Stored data
^^^^
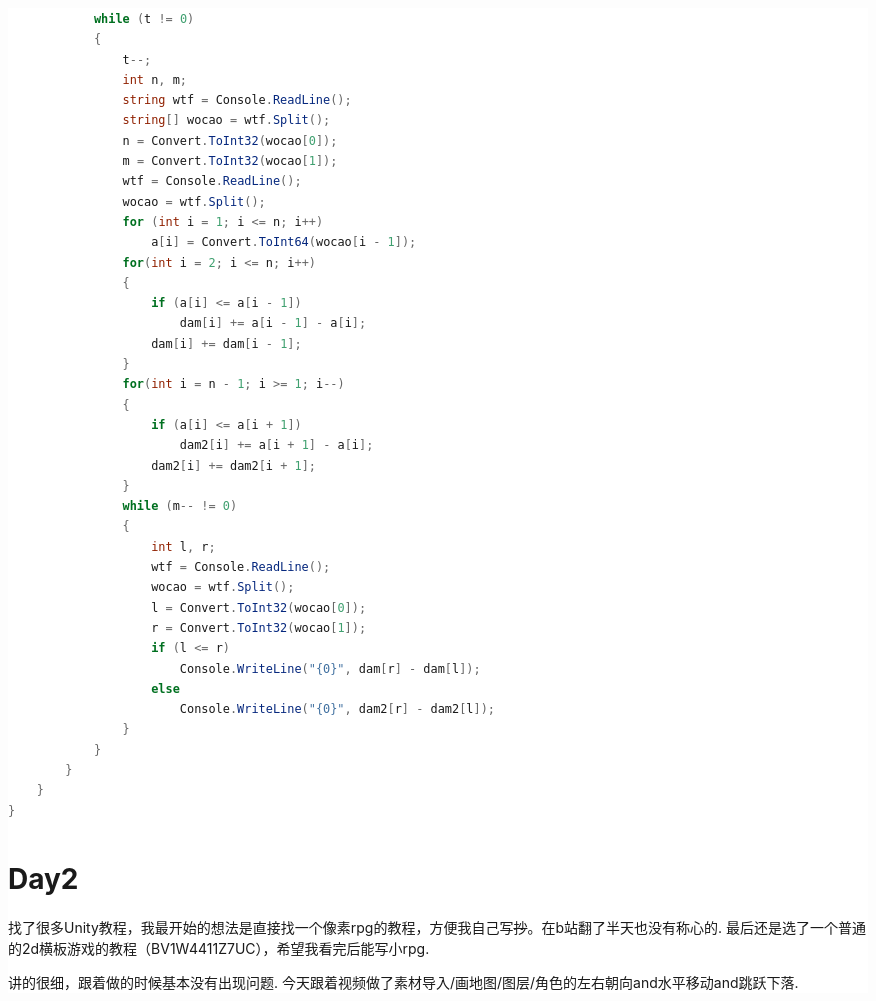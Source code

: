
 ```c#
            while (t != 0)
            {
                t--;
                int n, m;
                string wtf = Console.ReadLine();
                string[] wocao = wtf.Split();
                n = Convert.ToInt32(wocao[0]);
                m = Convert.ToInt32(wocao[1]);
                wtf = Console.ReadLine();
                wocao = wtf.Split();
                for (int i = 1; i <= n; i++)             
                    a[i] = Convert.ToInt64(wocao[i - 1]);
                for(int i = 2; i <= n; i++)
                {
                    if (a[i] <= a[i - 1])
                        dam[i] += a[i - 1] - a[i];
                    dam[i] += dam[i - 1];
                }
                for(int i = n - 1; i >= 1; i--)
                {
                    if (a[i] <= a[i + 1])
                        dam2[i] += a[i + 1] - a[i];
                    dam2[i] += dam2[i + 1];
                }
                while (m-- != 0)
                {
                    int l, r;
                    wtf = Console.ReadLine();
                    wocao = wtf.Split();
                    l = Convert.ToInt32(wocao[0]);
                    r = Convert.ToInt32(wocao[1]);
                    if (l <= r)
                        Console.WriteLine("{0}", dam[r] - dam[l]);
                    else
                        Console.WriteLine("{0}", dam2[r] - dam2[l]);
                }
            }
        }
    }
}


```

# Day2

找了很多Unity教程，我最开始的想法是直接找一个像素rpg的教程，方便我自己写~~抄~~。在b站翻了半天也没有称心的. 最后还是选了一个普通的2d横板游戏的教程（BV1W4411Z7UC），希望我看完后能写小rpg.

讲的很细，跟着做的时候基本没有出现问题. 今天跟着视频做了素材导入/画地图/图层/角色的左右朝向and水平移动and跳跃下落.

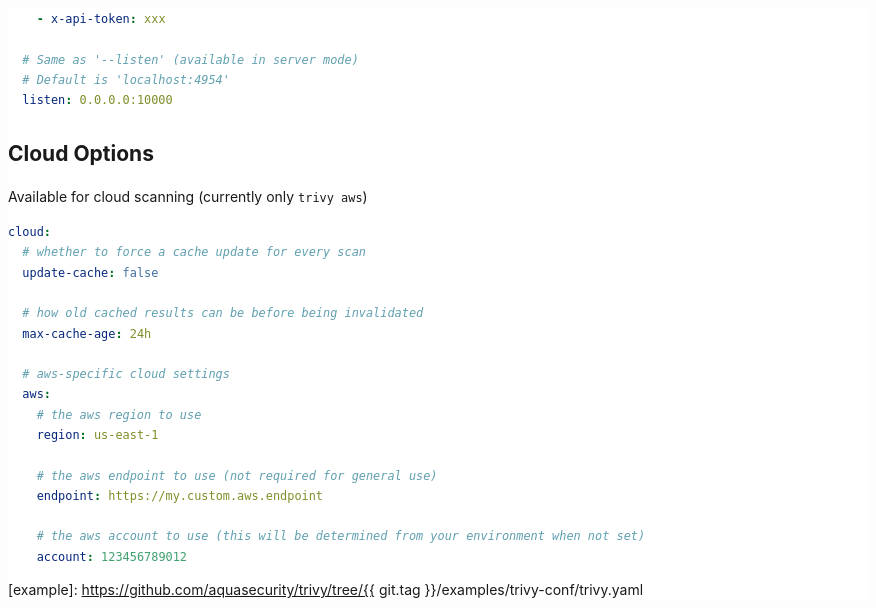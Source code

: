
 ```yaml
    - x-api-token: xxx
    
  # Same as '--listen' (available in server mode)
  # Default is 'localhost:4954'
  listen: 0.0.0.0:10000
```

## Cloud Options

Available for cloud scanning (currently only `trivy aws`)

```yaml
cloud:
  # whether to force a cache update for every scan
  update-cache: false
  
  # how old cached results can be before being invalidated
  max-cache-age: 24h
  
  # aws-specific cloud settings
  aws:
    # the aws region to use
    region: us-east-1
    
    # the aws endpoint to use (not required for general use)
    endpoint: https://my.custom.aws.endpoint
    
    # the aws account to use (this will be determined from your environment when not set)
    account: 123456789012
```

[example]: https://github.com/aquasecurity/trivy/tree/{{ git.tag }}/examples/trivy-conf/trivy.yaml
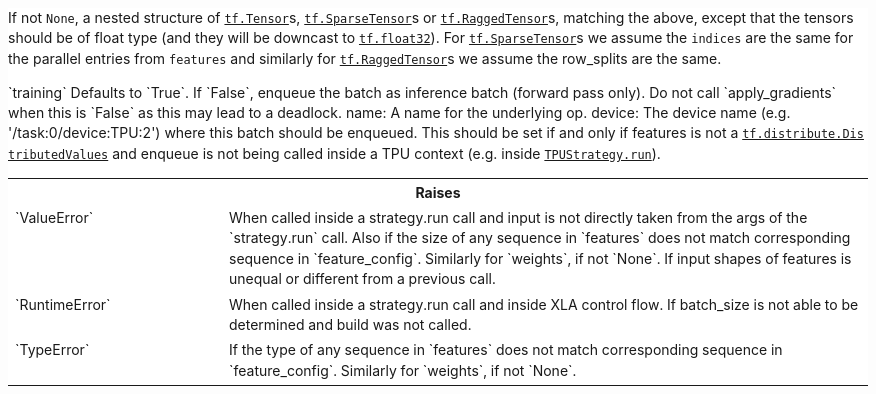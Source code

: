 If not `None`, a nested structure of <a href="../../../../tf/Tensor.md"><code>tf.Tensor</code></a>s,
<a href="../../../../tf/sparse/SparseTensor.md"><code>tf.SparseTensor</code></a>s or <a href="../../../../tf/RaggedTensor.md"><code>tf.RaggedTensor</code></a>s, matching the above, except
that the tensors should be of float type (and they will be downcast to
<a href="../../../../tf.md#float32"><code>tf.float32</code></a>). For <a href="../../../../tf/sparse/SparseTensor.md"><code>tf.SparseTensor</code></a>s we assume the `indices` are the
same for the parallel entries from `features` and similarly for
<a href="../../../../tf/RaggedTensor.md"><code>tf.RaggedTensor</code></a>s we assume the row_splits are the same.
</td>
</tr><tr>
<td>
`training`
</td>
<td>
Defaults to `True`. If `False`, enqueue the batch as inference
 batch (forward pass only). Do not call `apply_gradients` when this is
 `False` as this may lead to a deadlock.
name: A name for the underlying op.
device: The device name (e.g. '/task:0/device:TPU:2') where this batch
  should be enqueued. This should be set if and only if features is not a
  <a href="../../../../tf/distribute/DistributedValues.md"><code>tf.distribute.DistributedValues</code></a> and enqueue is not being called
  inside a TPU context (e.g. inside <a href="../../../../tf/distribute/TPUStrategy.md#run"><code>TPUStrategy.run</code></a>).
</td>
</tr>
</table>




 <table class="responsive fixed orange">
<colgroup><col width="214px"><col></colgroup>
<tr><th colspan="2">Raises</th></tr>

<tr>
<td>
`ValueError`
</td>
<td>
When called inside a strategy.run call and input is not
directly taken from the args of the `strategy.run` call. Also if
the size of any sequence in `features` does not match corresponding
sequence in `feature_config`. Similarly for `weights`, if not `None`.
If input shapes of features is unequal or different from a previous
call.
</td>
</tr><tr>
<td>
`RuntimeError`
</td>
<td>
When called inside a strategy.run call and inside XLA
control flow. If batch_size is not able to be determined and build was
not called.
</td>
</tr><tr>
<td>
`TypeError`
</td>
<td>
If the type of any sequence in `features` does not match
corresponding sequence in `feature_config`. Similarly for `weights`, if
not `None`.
^^^^
- [YOUR OBJECTIVE]
In the records above, how many lines include "RaggedTensor"? Give that number and nothing more.

- [RESULT OF THIS EXERCISE]
2